Protein quantitation

Western blotting was performed as previously described62 using the antibodies listed in Supplementary Table 8. For cytokine quantitation in mouse samples, total protein was extracted using RIPA buffer and normalized to the lowest sample concentration. Analytes of interest were quantified using a Mouse Cytokine Array/Chemokine Array 31-Plex by Eve Technologies. For cytokine quantitation in human CAFs, supernatant was diluted 1:5, 1:10 and 1:20 with assay diluent and subjected to ELISA in duplicate against human CCL2, IL-6 (BioLegend) and CXCL1 (R&D Systems) according to the manufacturers’ instructions. Data points within range of the standard curve were normalized by cell number and averaged for each sample.

Monocyte Transwell migration assay

Monocyte migration was performed as previously described138 but with modifications. In brief, 7.5 × 104 WT or dKO CAFs were seeded per well of a 24-well cell culture insert companion plate (Corning), in triplicate, allowed to grow for 24 h reaching confluency, then starved for 24 h as described above. Monocytes were isolated from femur and tibia bone marrow of tumour-naive WT 129S mice using a MojoSort Mouse Monocyte Isolation kit (BioLegend) and labelled with 3 μM CMFDA green dye in serum-free RPMI 1640 medium for 30 min at 37 °C. After washing with R10 medium (RPMI 1640 supplemented with 10% heat-inactivated FBS, 20 mM HEPES, 0.5 mM sodium pyruvate, 1% penicillin–streptomycin, 1× MEM amino acids without l-glutamine, 1× MEM non-essential amino acids, Gibco), unbound dye was allowed to diffuse out by another incubation for 30 min at 37 °C in R10. Next, 1 × 105 monocytes in 300 μl R10 were added to a FluoroBlok insert with 3 μm pore size (Corning), which functioned as the upper chamber. Concomitantly, starvation medium on CAFs in the companion plate, which functioned as a lower chamber, was replaced with 800 μl R10. One well each of R10 and R10 supplemented with 10 ng ml–1 recombinant mouse CCL2 (BioLegend) were used as negative and positive controls, respectively. Plates were imaged for green widefield fluorescence at the Z position corresponding to the CAF layer, every 6 h for a 72 h time course, in a Cytation 7 automated microscope (Agilent). Image stitching, background subtraction, segmentation and cell count were performed using the onboard Gen5 (v.3.12) software (Agilent). To account for differences in monocyte reactivity among donor mice, cell numbers were normalized to the number of monocytes migrated at 24 h in the CCL2-positive control.

TCGA data analysis

TCGA melanoma cohort (SKCM)139 RNA-seq raw counts and sample annotations were downloaded using the TCGAbiolinks (v.2.25.3) package140. Gene counts were normalized using the TMM method from the edgeR (v.3.40.1) package141 to account for biases arising from library size and gene length. Primary and metastatic lesions were separately analysed, and comparisons for TME composition and gene expression were performed between the first and third tercile of MACROH2A1 and MACROH2A2 expression. Deconvolution of immune populations142 and tumour/stroma/immune microenvironmental composition143 was performed using the IOBR (v.0.99.9) package144. Differential gene expression analysis was performed using DESeq2 (ref. 99) with raw counts as input.

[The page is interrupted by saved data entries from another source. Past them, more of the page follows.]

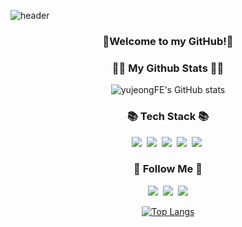 ![header](https://capsule-render.vercel.app/api?type=waving&fontColor=f5f5dc&animation=fadeIn&height=300&text=Yujeong&nbsp;Jun)

<h3 align="center">👋Welcome to my GitHub!👋</h3>
<h3 align="center">👩‍💻 My Github Stats 👩‍💻</h3>
<div align="center">

![yujeongFE's GitHub stats](https://github-readme-stats.vercel.app/api?username=yujeongFE&show_icons=true&theme=radical)


<h3 align="center">📚 Tech Stack 📚</h3>
<p align="center">
  <img src="https://img.shields.io/badge/React-61DAFB?style=flat-square&logo=React&logoColor=white"/></a>&nbsp
  <img src="https://img.shields.io/badge/React Native-0088CC?style=flat-square&logo=React&logoColor=white"/></a>&nbsp
   <img src="https://img.shields.io/badge/JavaScript-F7DF1E?style=flat-square&logo=Javascript&logoColor=white"/></a>&nbsp 
  <img src="https://img.shields.io/badge/HTML5-E34F26?style=flat-square&logo=HTML5&logoColor=white"/></a>&nbsp
  <img src="https://img.shields.io/badge/CSS3-1572B6?style=flat-square&logo=CSS3&logoColor=white"/></a>&nbsp
</p>

<h3 align="center">🌈 Follow Me 🌈</h3>
<p align="center">
  <a href="https://velog.io/@kkaerrung"><img src="https://img.shields.io/badge/Tech%20Blog-11B48A?style=flat-square&logo=Vimeo&logoColor=white&link=https://velog.io/@kkaerrung"/></a>&nbsp
  <a href="https://www.instagram.com/owo_yjj/"><img src="https://img.shields.io/badge/Instagram-E4405F?style=flat-square&logo=Instagram&logoColor=white&link=https://www.instagram.com/owo_yjj/"/></a>&nbsp
  <a href="mailto:yujeong5236@sookmyung.ac.kr"><img src="https://img.shields.io/badge/Gmail-d14836?style=flat-square&logo=Gmail&logoColor=white&link=yujeong5237@sookmyung.ac.kr"/></a>
</p>

[![Top Langs](https://github-readme-stats.vercel.app/api/top-langs/?username=yujeongFE)](https://github.com/yujeongFE/github-readme-stats)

Human CAF scRNA-seq reanalysis

scRNA count matrix of 855,271 high-quality cells and associated metadata annotations from a previous study60 (GSE210347) were reanalysed. Counts were scaled using the Seurat LogNormalize function with a scale factor of 10,000. The top 2,000 most highly variable genes were identified using the vst selection method of FindVariableFeatures. The RunFastMNN function from the SeuratWrappers (v.0.3.0) package was utilized to perform batch correction using the ‘SampleID’ metadata column. The top 30 principal components were used in the downstream analysis. To investigate the correlation between MACROH2A1–MACROH2A2 and IL6–CXCL1–CCL2 expression, we generated pseudo-bulk counts from fibroblasts. In brief, the filtered Seurat object containing annotated fibroblasts was converted into a SingleCellExperiment (v.1.12) object using the raw counts per cell. The function aggregate.Matrix was used to sum and collapse the raw counts of each cell by their ‘SampleID’ annotation. Samples with <100 cells and non-tumour tissue were filtered out. Collapsed raw counts were normalized using the vst function from DESeq2 and the Pearson’s correlation between genes was calculated using the chart.Correlation function from the PerformanceAnalytics (v.2.0.4) package.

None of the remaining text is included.